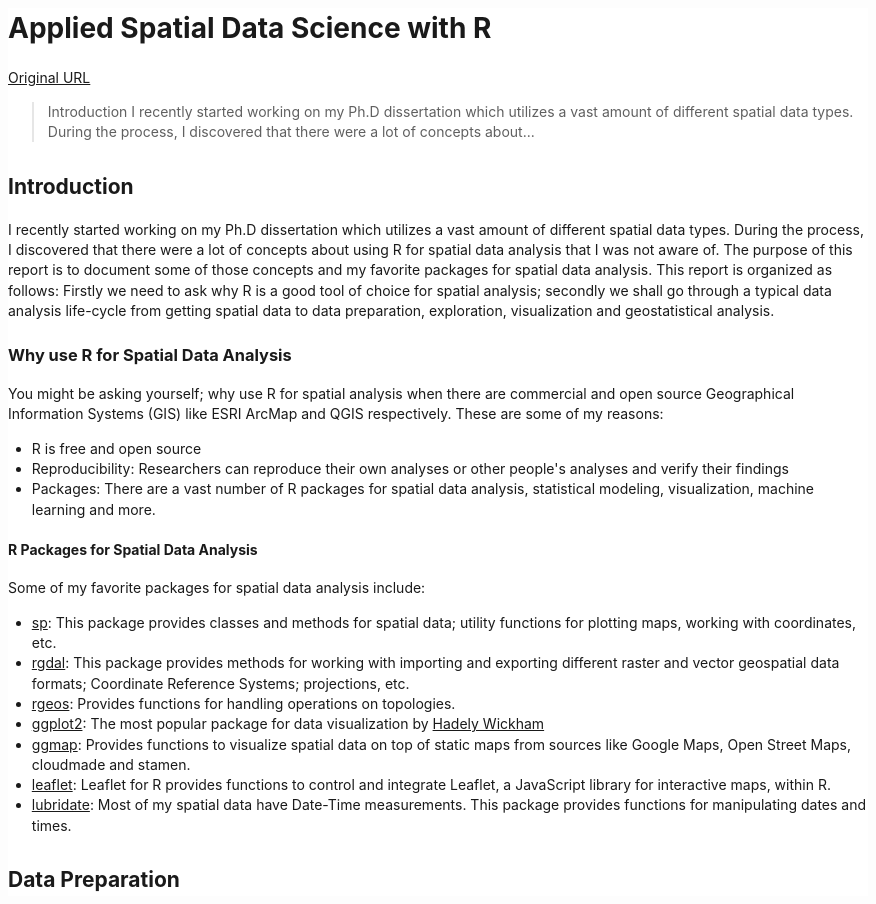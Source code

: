 # Applied Spatial Data Science with R

[Original URL](http://blog.dominodatalab.com/applied-spatial-data-science-with-r/)

> Introduction I recently started working on my Ph.D dissertation which utilizes a vast amount of different spatial data types. During the process, I discovered that there were a lot of concepts about...

## Introduction

I recently started working on my Ph.D dissertation which utilizes a vast amount of different spatial data types. During the process, I discovered that there were a lot of concepts about using R for spatial data analysis that I was not aware of. The purpose of this report is to document some of those concepts and my favorite packages for spatial data analysis. This report is organized as follows: Firstly we need to ask why R is a good tool of choice for spatial analysis; secondly we shall go through a typical data analysis life-cycle from getting spatial data to data preparation, exploration, visualization and geostatistical analysis.

### Why use R for Spatial Data Analysis

You might be asking yourself; why use R for spatial analysis when there are commercial and open source Geographical Information Systems (GIS) like ESRI ArcMap and QGIS respectively. These are some of my reasons:

- R is free and open source
- Reproducibility: Researchers can reproduce their own analyses or other people's analyses and verify their findings
- Packages: There are a vast number of R packages for spatial data analysis, statistical modeling, visualization, machine learning and more.

#### R Packages for Spatial Data Analysis

Some of my favorite packages for spatial data analysis include:

- [sp](https://cran.r-project.org/web/packages/sp/index.html): This package provides classes and methods for spatial data; utility functions for plotting maps, working with coordinates, etc.
- [rgdal](https://cran.r-project.org/web/packages/rgdal/index.html): This package provides methods for working with importing and exporting different raster and vector geospatial data formats; Coordinate Reference Systems; projections, etc.
- [rgeos](https://cran.r-project.org/web/packages/rgeos/index.html): Provides functions for handling operations on topologies.
- [ggplot2](http://ggplot2.org/): The most popular package for data visualization by [Hadely Wickham](http://had.co.nz/)
- [ggmap](https://cran.r-project.org/web/packages/ggmap/index.html): Provides functions to visualize spatial data on top of static maps from sources like Google Maps, Open Street Maps, cloudmade and stamen.
- [leaflet](http://rstudio.github.io/leaflet/): Leaflet for R provides functions to control and integrate Leaflet, a JavaScript library for interactive maps, within R.
- [lubridate](https://cran.r-project.org/web/packages/lubridate/index.html): Most of my spatial data have Date-Time measurements. This package provides functions for manipulating dates and times.

## Data Preparation

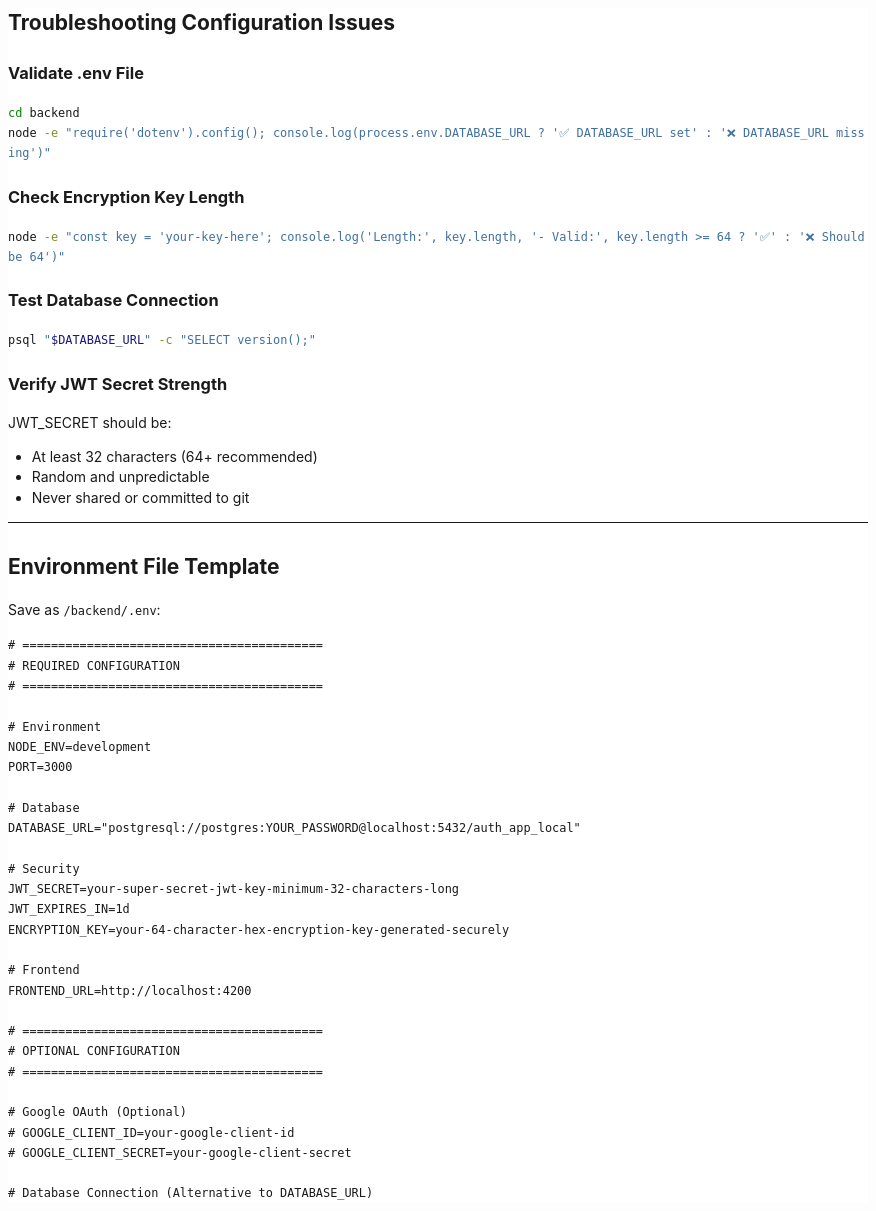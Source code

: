 
## Troubleshooting Configuration Issues

### Validate .env File

```bash
cd backend
node -e "require('dotenv').config(); console.log(process.env.DATABASE_URL ? '✅ DATABASE_URL set' : '❌ DATABASE_URL missing')"
```

### Check Encryption Key Length

```bash
node -e "const key = 'your-key-here'; console.log('Length:', key.length, '- Valid:', key.length >= 64 ? '✅' : '❌ Should be 64')"
```

### Test Database Connection

```bash
psql "$DATABASE_URL" -c "SELECT version();"
```

### Verify JWT Secret Strength

JWT_SECRET should be:
- At least 32 characters (64+ recommended)
- Random and unpredictable
- Never shared or committed to git

---

## Environment File Template

Save as `/backend/.env`:

```env
# ==========================================
# REQUIRED CONFIGURATION
# ==========================================

# Environment
NODE_ENV=development
PORT=3000

# Database
DATABASE_URL="postgresql://postgres:YOUR_PASSWORD@localhost:5432/auth_app_local"

# Security
JWT_SECRET=your-super-secret-jwt-key-minimum-32-characters-long
JWT_EXPIRES_IN=1d
ENCRYPTION_KEY=your-64-character-hex-encryption-key-generated-securely

# Frontend
FRONTEND_URL=http://localhost:4200

# ==========================================
# OPTIONAL CONFIGURATION
# ==========================================

# Google OAuth (Optional)
# GOOGLE_CLIENT_ID=your-google-client-id
# GOOGLE_CLIENT_SECRET=your-google-client-secret

# Database Connection (Alternative to DATABASE_URL)
```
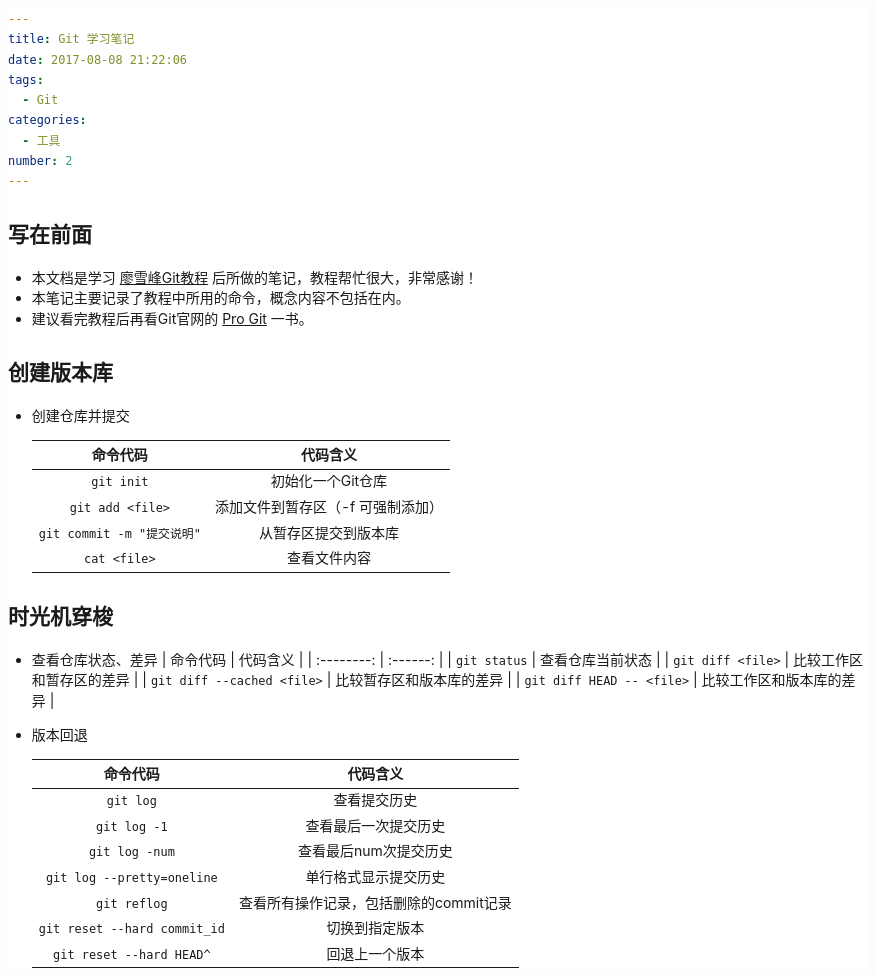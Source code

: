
 ```yaml
---
title: Git 学习笔记
date: 2017-08-08 21:22:06
tags:
  - Git
categories:
  - 工具
number: 2
---
```

## 写在前面 ##

 - 本文档是学习 [廖雪峰Git教程][1] 后所做的笔记，教程帮忙很大，非常感谢！
 - 本笔记主要记录了教程中所用的命令，概念内容不包括在内。
 - 建议看完教程后再看Git官网的 [Pro Git][2] 一书。

## 创建版本库 ##

 - 创建仓库并提交

    | 命令代码 | 代码含义 |
    | :--------:   | :------:  |
    | `git init` | 初始化一个Git仓库 |
    | `git add <file>` | 添加文件到暂存区（-f 可强制添加） |
    | `git commit -m "提交说明"` | 从暂存区提交到版本库|
    | `cat <file>` | 查看文件内容 |

## 时光机穿梭 ##

 - 查看仓库状态、差异
    | 命令代码 | 代码含义 |
    | :--------:   | :------:  |
    | `git status` | 查看仓库当前状态 |
    | `git diff <file>` |  比较工作区和暂存区的差异 |
    | `git diff --cached <file>` |  比较暂存区和版本库的差异 |
    | `git diff HEAD -- <file>` |  比较工作区和版本库的差异 |

 - 版本回退

    | 命令代码 | 代码含义 |
    | :--------:   | :------:  |
    | `git log` | 查看提交历史 |
    | `git log -1` | 查看最后一次提交历史 |
    | `git log -num` | 查看最后num次提交历史 |
    | `git log --pretty=oneline` | 单行格式显示提交历史 |
    | `git reflog` | 查看所有操作记录，包括删除的commit记录 |
    | `git reset --hard commit_id` | 切换到指定版本 |
    | `git reset --hard HEAD^` | 回退上一个版本 |


  [1]: https://www.liaoxuefeng.com/wiki/0013739516305929606dd18361248578c67b8067c8c017b000
  [2]: https://git-scm.com/book/zh/v2
  [3]: http://otp5qkej4.bkt.clouddn.com/17-8-8/89451458.jpg
  [4]: https://www.liaoxuefeng.com/wiki/0013739516305929606dd18361248578c67b8067c8c017b000/00137583770360579bc4b458f044ce7afed3df579123eca000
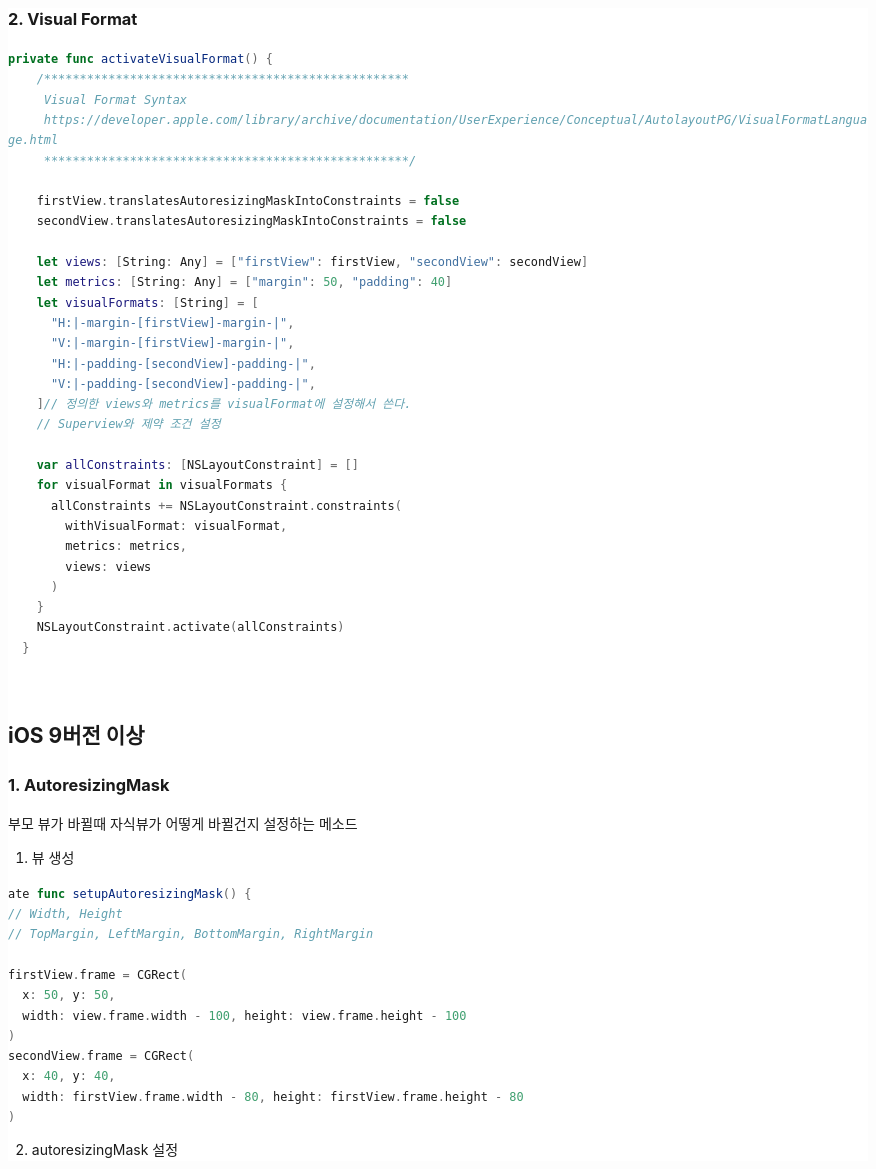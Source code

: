 ### 2. Visual Format

```swift
private func activateVisualFormat() {
    /***************************************************
     Visual Format Syntax
     https://developer.apple.com/library/archive/documentation/UserExperience/Conceptual/AutolayoutPG/VisualFormatLanguage.html
     ***************************************************/
    
    firstView.translatesAutoresizingMaskIntoConstraints = false
    secondView.translatesAutoresizingMaskIntoConstraints = false
    
    let views: [String: Any] = ["firstView": firstView, "secondView": secondView]
    let metrics: [String: Any] = ["margin": 50, "padding": 40]
    let visualFormats: [String] = [
      "H:|-margin-[firstView]-margin-|",
      "V:|-margin-[firstView]-margin-|",
      "H:|-padding-[secondView]-padding-|",
      "V:|-padding-[secondView]-padding-|",
    ]// 정의한 views와 metrics를 visualFormat에 설정해서 쓴다.
    // Superview와 제약 조건 설정
    
    var allConstraints: [NSLayoutConstraint] = []
    for visualFormat in visualFormats {
      allConstraints += NSLayoutConstraint.constraints(
        withVisualFormat: visualFormat,
        metrics: metrics,
        views: views
      )
    }
    NSLayoutConstraint.activate(allConstraints)
  }
```

<br>

## iOS 9버전 이상

### 1. AutoresizingMask

부모 뷰가 바뀔때 자식뷰가 어떻게 바뀔건지 설정하는 메소드

1. 뷰 생성

```swift
ate func setupAutoresizingMask() {
// Width, Height
// TopMargin, LeftMargin, BottomMargin, RightMargin

firstView.frame = CGRect(
  x: 50, y: 50,
  width: view.frame.width - 100, height: view.frame.height - 100
)
secondView.frame = CGRect(
  x: 40, y: 40,
  width: firstView.frame.width - 80, height: firstView.frame.height - 80
)
```
2. autoresizingMask 설정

■ ■ ■ ■

Leave the pictures out. Otherwise, output the listing above exactly.

Source code

: # Applied Spatial Data Science with R

[Original URL](http://blog.dominodatalab.com/applied-spatial-data-science-with-r/)

> Introduction I recently started working on my Ph.D dissertation which utilizes a vast amount of different spatial data types. During the process, I discovered that there were a lot of concepts about...

## Introduction

I recently started working on my Ph.D dissertation which utilizes a vast amount of different spatial data types. During the process, I discovered that there were a lot of concepts about using R for spatial data analysis that I was not aware of. The purpose of this report is to document some of those concepts and my favorite packages for spatial data analysis. This report is organized as follows: Firstly we need to ask why R is a good tool of choice for spatial analysis; secondly we shall go through a typical data analysis life-cycle from getting spatial data to data preparation, exploration, visualization and geostatistical analysis.

### Why use R for Spatial Data Analysis

You might be asking yourself; why use R for spatial analysis when there are commercial and open source Geographical Information Systems (GIS) like ESRI ArcMap and QGIS respectively. These are some of my reasons:

- R is free and open source
- Reproducibility: Researchers can reproduce their own analyses or other people's analyses and verify their findings
- Packages: There are a vast number of R packages for spatial data analysis, statistical modeling, visualization, machine learning and more.

#### R Packages for Spatial Data Analysis

Some of my favorite packages for spatial data analysis include:

- [sp](https://cran.r-project.org/web/packages/sp/index.html): This package provides classes and methods for spatial data; utility functions for plotting maps, working with coordinates, etc.
- [rgdal](https://cran.r-project.org/web/packages/rgdal/index.html): This package provides methods for working with importing and exporting different raster and vector geospatial data formats; Coordinate Reference Systems; projections, etc.
- [rgeos](https://cran.r-project.org/web/packages/rgeos/index.html): Provides functions for handling operations on topologies.
- [ggplot2](http://ggplot2.org/): The most popular package for data visualization by [Hadely Wickham](http://had.co.nz/)
- [ggmap](https://cran.r-project.org/web/packages/ggmap/index.html): Provides functions to visualize spatial data on top of static maps from sources like Google Maps, Open Street Maps, cloudmade and stamen.
- [leaflet](http://rstudio.github.io/leaflet/): Leaflet for R provides functions to control and integrate Leaflet, a JavaScript library for interactive maps, within R.
- [lubridate](https://cran.r-project.org/web/packages/lubridate/index.html): Most of my spatial data have Date-Time measurements. This package provides functions for manipulating dates and times.

## Data Preparation

Source code

: 
## Troubleshooting Configuration Issues

### Validate .env File

```bash
cd backend
node -e "require('dotenv').config(); console.log(process.env.DATABASE_URL ? '✅ DATABASE_URL set' : '❌ DATABASE_URL missing')"
```

### Check Encryption Key Length

```bash
node -e "const key = 'your-key-here'; console.log('Length:', key.length, '- Valid:', key.length >= 64 ? '✅' : '❌ Should be 64')"
```

### Test Database Connection

```bash
psql "$DATABASE_URL" -c "SELECT version();"
```

### Verify JWT Secret Strength

JWT_SECRET should be:
- At least 32 characters (64+ recommended)
- Random and unpredictable
- Never shared or committed to git

---

## Environment File Template

Save as `/backend/.env`:

```env
# ==========================================
# REQUIRED CONFIGURATION
# ==========================================

# Environment
NODE_ENV=development
PORT=3000

# Database
DATABASE_URL="postgresql://postgres:YOUR_PASSWORD@localhost:5432/auth_app_local"

# Security
JWT_SECRET=your-super-secret-jwt-key-minimum-32-characters-long
JWT_EXPIRES_IN=1d
ENCRYPTION_KEY=your-64-character-hex-encryption-key-generated-securely

# Frontend
FRONTEND_URL=http://localhost:4200

# ==========================================
# OPTIONAL CONFIGURATION
# ==========================================

# Google OAuth (Optional)
# GOOGLE_CLIENT_ID=your-google-client-id
# GOOGLE_CLIENT_SECRET=your-google-client-secret

# Database Connection (Alternative to DATABASE_URL)
```
Source code

:
 ```yaml
---
title: Git 学习笔记
date: 2017-08-08 21:22:06
tags:
  - Git
categories:
  - 工具
number: 2
---
```

## 写在前面 ##

 - 本文档是学习 [廖雪峰Git教程][1] 后所做的笔记，教程帮忙很大，非常感谢！
 - 本笔记主要记录了教程中所用的命令，概念内容不包括在内。
 - 建议看完教程后再看Git官网的 [Pro Git][2] 一书。

## 创建版本库 ##

 - 创建仓库并提交

    | 命令代码 | 代码含义 |
    | :--------:   | :------:  |
    | `git init` | 初始化一个Git仓库 |
    | `git add <file>` | 添加文件到暂存区（-f 可强制添加） |
    | `git commit -m "提交说明"` | 从暂存区提交到版本库|
    | `cat <file>` | 查看文件内容 |

## 时光机穿梭 ##

 - 查看仓库状态、差异
    | 命令代码 | 代码含义 |
    | :--------:   | :------:  |
    | `git status` | 查看仓库当前状态 |
    | `git diff <file>` |  比较工作区和暂存区的差异 |
    | `git diff --cached <file>` |  比较暂存区和版本库的差异 |
    | `git diff HEAD -- <file>` |  比较工作区和版本库的差异 |

 - 版本回退

    | 命令代码 | 代码含义 |
    | :--------:   | :------:  |
    | `git log` | 查看提交历史 |
    | `git log -1` | 查看最后一次提交历史 |
    | `git log -num` | 查看最后num次提交历史 |
    | `git log --pretty=oneline` | 单行格式显示提交历史 |
    | `git reflog` | 查看所有操作记录，包括删除的commit记录 |
    | `git reset --hard commit_id` | 切换到指定版本 |
    | `git reset --hard HEAD^` | 回退上一个版本 |


  [1]: https://www.liaoxuefeng.com/wiki/0013739516305929606dd18361248578c67b8067c8c017b000
  [2]: https://git-scm.com/book/zh/v2
  [3]: http://otp5qkej4.bkt.clouddn.com/17-8-8/89451458.jpg
  [4]: https://www.liaoxuefeng.com/wiki/0013739516305929606dd18361248578c67b8067c8c017b000/00137583770360579bc4b458f044ce7afed3df579123eca000
Source code

: ### 2. Visual Format

```swift
private func activateVisualFormat() {
    /***************************************************
     Visual Format Syntax
     https://developer.apple.com/library/archive/documentation/UserExperience/Conceptual/AutolayoutPG/VisualFormatLanguage.html
     ***************************************************/
    
    firstView.translatesAutoresizingMaskIntoConstraints = false
    secondView.translatesAutoresizingMaskIntoConstraints = false
    
    let views: [String: Any] = ["firstView": firstView, "secondView": secondView]
    let metrics: [String: Any] = ["margin": 50, "padding": 40]
    let visualFormats: [String] = [
      "H:|-margin-[firstView]-margin-|",
      "V:|-margin-[firstView]-margin-|",
      "H:|-padding-[secondView]-padding-|",
      "V:|-padding-[secondView]-padding-|",
    ]// 정의한 views와 metrics를 visualFormat에 설정해서 쓴다.
    // Superview와 제약 조건 설정
    
    var allConstraints: [NSLayoutConstraint] = []
    for visualFormat in visualFormats {
      allConstraints += NSLayoutConstraint.constraints(
        withVisualFormat: visualFormat,
        metrics: metrics,
        views: views
      )
    }
    NSLayoutConstraint.activate(allConstraints)
  }
```

<br>

## iOS 9버전 이상

### 1. AutoresizingMask

부모 뷰가 바뀔때 자식뷰가 어떻게 바뀔건지 설정하는 메소드

1. 뷰 생성

```swift
ate func setupAutoresizingMask() {
// Width, Height
// TopMargin, LeftMargin, BottomMargin, RightMargin

firstView.frame = CGRect(
  x: 50, y: 50,
  width: view.frame.width - 100, height: view.frame.height - 100
)
secondView.frame = CGRect(
  x: 40, y: 40,
  width: firstView.frame.width - 80, height: firstView.frame.height - 80
)
```
2. autoresizingMask 설정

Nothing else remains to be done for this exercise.